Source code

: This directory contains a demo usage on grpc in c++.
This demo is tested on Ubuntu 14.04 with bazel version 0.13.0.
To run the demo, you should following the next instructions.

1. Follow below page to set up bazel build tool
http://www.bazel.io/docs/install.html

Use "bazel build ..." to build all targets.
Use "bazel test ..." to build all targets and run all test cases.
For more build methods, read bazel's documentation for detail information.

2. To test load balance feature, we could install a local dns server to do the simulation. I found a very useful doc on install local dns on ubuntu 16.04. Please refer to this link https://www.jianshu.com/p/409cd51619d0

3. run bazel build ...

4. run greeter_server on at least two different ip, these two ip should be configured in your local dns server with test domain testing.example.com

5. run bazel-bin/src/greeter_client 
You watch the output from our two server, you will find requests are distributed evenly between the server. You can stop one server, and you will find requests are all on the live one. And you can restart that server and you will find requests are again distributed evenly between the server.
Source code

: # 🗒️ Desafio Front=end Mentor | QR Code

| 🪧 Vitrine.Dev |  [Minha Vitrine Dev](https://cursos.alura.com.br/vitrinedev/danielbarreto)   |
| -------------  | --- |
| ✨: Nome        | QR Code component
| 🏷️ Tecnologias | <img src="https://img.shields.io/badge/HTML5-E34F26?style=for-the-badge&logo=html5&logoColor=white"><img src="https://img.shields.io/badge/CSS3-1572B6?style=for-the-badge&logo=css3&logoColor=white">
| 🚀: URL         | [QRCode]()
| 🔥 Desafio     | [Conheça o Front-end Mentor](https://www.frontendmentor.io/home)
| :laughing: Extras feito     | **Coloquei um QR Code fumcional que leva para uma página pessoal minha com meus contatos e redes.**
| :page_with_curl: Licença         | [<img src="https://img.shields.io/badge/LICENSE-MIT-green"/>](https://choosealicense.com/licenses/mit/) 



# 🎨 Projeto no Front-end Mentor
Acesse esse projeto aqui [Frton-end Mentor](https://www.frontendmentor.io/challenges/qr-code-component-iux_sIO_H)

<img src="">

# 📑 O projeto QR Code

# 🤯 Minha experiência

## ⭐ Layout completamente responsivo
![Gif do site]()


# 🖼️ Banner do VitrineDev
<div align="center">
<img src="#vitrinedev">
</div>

## [THE TASK]
Search the records above for "shields". Copy each line where it is found.

## [ANSWER FOR THIS EXERCISE]
| 🏷️ Tecnologias | <img src="https://img.shields.io/badge/HTML5-E34F26?style=for-the-badge&logo=html5&logoColor=white"><img src="https://img.shields.io/badge/CSS3-1572B6?style=for-the-badge&logo=css3&logoColor=white">
| :page_with_curl: Licença         | [<img src="https://img.shields.io/badge/LICENSE-MIT-green"/>](https://choosealicense.com/licenses/mit/) 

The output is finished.